*** Opening THE INPUT ***

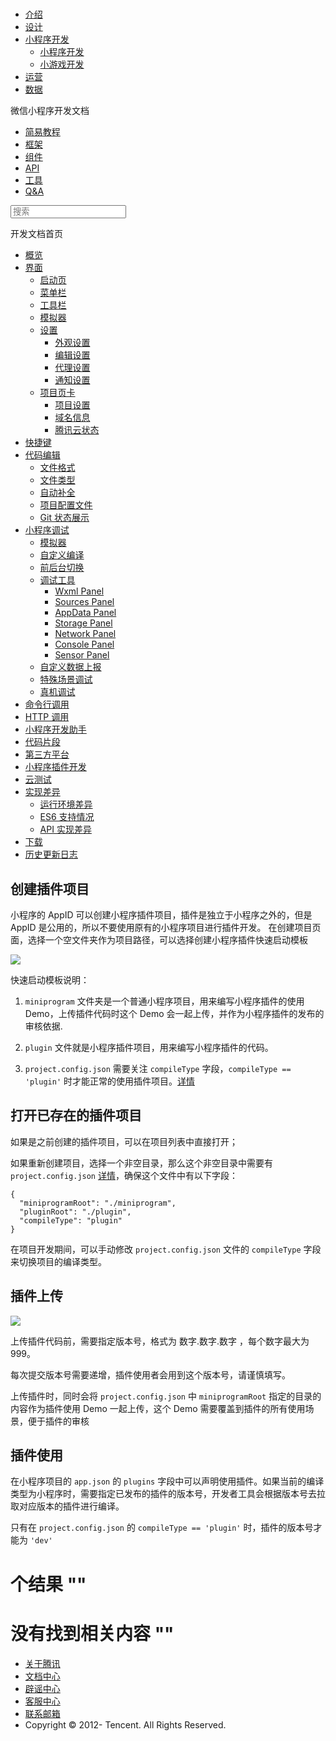 <div class="book with-summary">

<div class="head">

<div class="head_box">

# [](javascript:; "_('微信公众平台 小程序')")

<div class="header_ctrls">

*   [介绍](https://mp.weixin.qq.com/debug/wxadoc/introduction/index.html)
*   [设计](https://mp.weixin.qq.com/debug/wxadoc/design/index.html)
*   [小程序开发](javascript:;)
    *   [小程序开发](https://mp.weixin.qq.com/debug/wxadoc/dev/index.html)
    *   [小游戏开发](https://mp.weixin.qq.com/debug/wxagame/dev/index.html)
*   [运营](https://mp.weixin.qq.com/debug/wxadoc/product/index.html)
*   [数据](https://mp.weixin.qq.com/debug/wxadoc/analysis/index.html)

</div>

</div>

</div>

<div class="sub_nav_box">

<div class="sub_nav_inner">

<div class="book-summary-opr" id="js-book-summary-opr"><a class="book-summary-btn"></a></div>

<div class="top_sub_nav">

<div class="top_title_wap"><span class="icon_title icon_dev"></span>

微信小程序开发文档

</div>

*   [简易教程](../)
*   [框架](../framework/MINA.html)
*   [组件](../component/)
*   [API](../api/)
*   [工具](devtools.html)
*   [Q&A](../qa.html)

</div>

<div id="book-search-input" role="search">

<form><label for="search-input" class="search-icon" id="js-search-icon"></label><input type="text" id="search-input" name="search-input" placeholder="搜索"> </form>

</div>

</div>

</div>

<div class="book-summary">

<div class="book-summary-home" id="js-summary-home"><a><span class="icon_home_s icon_dev"></span><span class="s_title_2">开发文档首页</span></a></div>

<nav role="navigation">

*   [概览](devtools.html)
*   [界面](page.html)
    *   [启动页](page.html#启动页)
    *   [菜单栏](page.html#菜单栏)
    *   [工具栏](page.html#工具栏)
    *   [模拟器](page.html#模拟器)
    *   [设置](settings.html)
        *   [外观设置](settings.html#外观设置)
        *   [编辑设置](settings.html#编辑设置)
        *   [代理设置](settings.html#代理设置)
        *   [通知设置](settings.html#通知设置)
    *   [项目页卡](project.html)
        *   [项目设置](project.html#项目设置)
        *   [域名信息](project.html#域名信息)
        *   [腾讯云状态](project.html#腾讯云状态)
*   [快捷键](shortcut.html)
*   [代码编辑](edit.html)
    *   [文件格式](edit.html#文件格式)
    *   [文件类型](edit.html#文件支持)
    *   [自动补全](edit.html#自动补全)
    *   [项目配置文件](edit.html#项目配置文件)
    *   [Git 状态展示](edit.html#git-状态展示)
*   [小程序调试](debug.html)
    *   [模拟器](debug.html#模拟器)
    *   [自定义编译](debug.html#自定义编译)
    *   [前后台切换](debug.html#前后台切换)
    *   [调试工具](debug.html#调试工具)
        *   [Wxml Panel](debug.html#wxml-panel)
        *   [Sources Panel](debug.html#sources-panel)
        *   [AppData Panel](debug.html#appdata-panel)
        *   [Storage Panel](debug.html#storage-panel)
        *   [Network Panel](debug.html#network-panel)
        *   [Console Panel](debug.html#console-panel)
        *   [Sensor Panel](debug.html#sensor-panel)
    *   [自定义数据上报](debug.html#自定义数据上报)
    *   [特殊场景调试](different.html)
    *   [真机调试](remote-debug.html)
*   [命令行调用](cli.html)
*   [HTTP 调用](http.html)
*   [小程序开发助手](mydev.html)
*   [代码片段](minicode.html)
*   [第三方平台](ext.html)
*   [小程序插件开发](plugin.html)
*   [云测试](monkey-test.html)
*   [实现差异](details.html)
    *   [运行环境差异](details.html#运行环境差异)
    *   [ES6 支持情况](details.html#客户端es6-api-支持情况)
    *   [API 实现差异](notsupport.html)
*   [下载](download.html)
*   [历史更新日志](uplog.html)

</nav>

</div>

<div class="book-body">

<div class="body-inner">

<div class="page-wrapper" tabindex="-1" role="main">

<div class="page-inner">

<div id="book-search-results">

<div class="search-noresults">

<section class="normal markdown-section">

## 创建插件项目

小程序的 AppID 可以创建小程序插件项目，插件是独立于小程序之外的，但是 AppID 是公用的，所以不要使用原有的小程序项目进行插件开发。 在创建项目页面，选择一个空文件夹作为项目路径，可以选择创建小程序插件快速启动模板

![](https://mp.weixin.qq.com/debug/wxadoc/dev/image/devtools2/createplugin.png)

快速启动模板说明：

1.  `miniprogram` 文件夹是一个普通小程序项目，用来编写小程序插件的使用 Demo，上传插件代码时这个 Demo 会一起上传，并作为小程序插件的发布的审核依据.

2.  `plugin` 文件就是小程序插件项目，用来编写小程序插件的代码。

3.  `project.config.json` 需要关注 `compileType` 字段，`compileType == 'plugin'` 时才能正常的使用插件项目。[详情](edit.html#项目配置文件)

## 打开已存在的插件项目

如果是之前创建的插件项目，可以在项目列表中直接打开；

如果重新创建项目，选择一个非空目录，那么这个非空目录中需要有 `project.config.json` [详情](edit.html#项目配置文件)，确保这个文件中有以下字段：

    {
      "miniprogramRoot": "./miniprogram",
      "pluginRoot": "./plugin",
      "compileType": "plugin"
    }

在项目开发期间，可以手动修改 `project.config.json` 文件的 `compileType` 字段来切换项目的编译类型。

## 插件上传

![](https://mp.weixin.qq.com/debug/wxadoc/dev/image/devtools2/uploadplugin.png)

上传插件代码前，需要指定版本号，格式为 数字.数字.数字 ，每个数字最大为 999。

每次提交版本号需要递增，插件使用者会用到这个版本号，请谨慎填写。

上传插件时，同时会将 `project.config.json` 中 `miniprogramRoot` 指定的目录的内容作为插件使用 Demo 一起上传，这个 Demo 需要覆盖到插件的所有使用场景，便于插件的审核

## 插件使用

在小程序项目的 `app.json` 的 `plugins` 字段中可以声明使用插件。如果当前的编译类型为小程序时，需要指定已发布的插件的版本号，开发者工具会根据版本号去拉取对应版本的插件进行编译。

只有在 `project.config.json` 的 `compileType == 'plugin'` 时，插件的版本号才能为 `'dev'`

</section>

</div>

<div class="search-results">

<div class="has-results">

# <span class="search-results-count"></span>个结果 "<span class="search-query"></span>"

</div>

<div class="no-results">

# 没有找到相关内容 "<span class="search-query"></span>"

</div>

</div>

</div>

</div>

</div>

<div class="foot" id="footer">

*   [关于腾讯](http://www.tencent.com/zh-cn/index.shtml)
*   [文档中心](https://mp.weixin.qq.com/debug/wxadoc/introduction/index.html?t=1484641676&)
*   [辟谣中心](https://mp.weixin.qq.com/cgi-bin/opshowpage?action=dispelinfo&lang=zh_CN&begin=1&count=9)
*   [客服中心](http://kf.qq.com/faq/120911VrYVrA1509086vyumm.html)
*   [联系邮箱](mailto:weixinmp@qq.com)
*   Copyright © 2012-<span id="s_copyright_year"></span> Tencent. All Rights Reserved.

</div>

</div>

[](ext.html)[](monkey-test.html)</div>

</div>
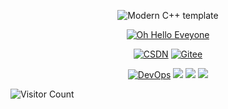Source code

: 
<div id="title" align=center>

![Modern C++ template][github-sub-title:img]

[![Oh Hello Eveyone](https://github-readme-stats.vercel.app/api?username=Xeubad&show_icons=true&theme=tokyonight)](https://space.bilibili.com/416116657)

[![CSDN](https://img.shields.io/badge/CSDN-%E7%B4%94%E5%86%AB-green)](https://blog.csdn.net/xpled)
[![Gitee](https://img.shields.io/badge/Gitee-Xeubad-red)](https://gitee.com/ah-chen)

[![DevOps](https://img.shields.io/badge/code-DevOps-blue)](https://learn.microsoft.com/zh-cn/devops/) 
![](https://img.shields.io/badge/每日-美式-green) 
![](https://img.shields.io/badge/状态-error-red) 
![](https://img.shields.io/badge/性格-男-red)

</div>

![Visitor Count](https://profile-counter.glitch.me/Xeubad/count.svg)

[github-sub-title:img]: https://readme-typing-svg.herokuapp.com/?font=Segoe+Script&center=true&lines=Xeubad
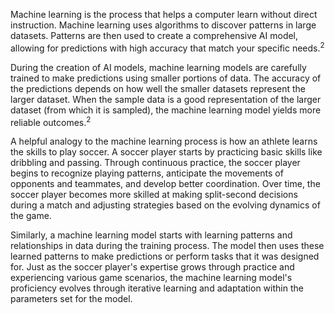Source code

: Machine learning is the process that helps a computer learn without direct instruction. Machine learning uses algorithms to discover patterns in large datasets. Patterns are then used to create a comprehensive AI model, allowing for predictions with high accuracy that match your specific needs.<sup>2</sup>

During the creation of AI models, machine learning models are carefully trained to make predictions using smaller portions of data. The accuracy of the predictions depends on how well the smaller datasets represent the larger dataset. When the sample data is a good representation of the larger dataset (from which it is sampled), the machine learning model yields more reliable outcomes.<sup>2</sup>

A helpful analogy to the machine learning process is how an athlete learns the skills to play soccer. A soccer player starts by practicing basic skills like dribbling and passing. Through continuous practice, the soccer player begins to recognize playing patterns, anticipate the movements of opponents and teammates, and develop better coordination. Over time, the soccer player becomes more skilled at making split-second decisions during a match and adjusting strategies based on the evolving dynamics of the game.

Similarly, a machine learning model starts with learning patterns and relationships in data during the training process. The model then uses these learned patterns to make predictions or perform tasks that it was designed for. Just as the soccer player's expertise grows through practice and experiencing various game scenarios, the machine learning model's proficiency evolves through iterative learning and adaptation within the parameters set for the model.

*** Closing THE INPUT ***

Only the lines that contain the string "settings" should be copied from the entries above.

    *   [设置](settings.html)
        *   [外观设置](settings.html#外观设置)
        *   [编辑设置](settings.html#编辑设置)
        *   [代理设置](settings.html#代理设置)
        *   [通知设置](settings.html#通知设置)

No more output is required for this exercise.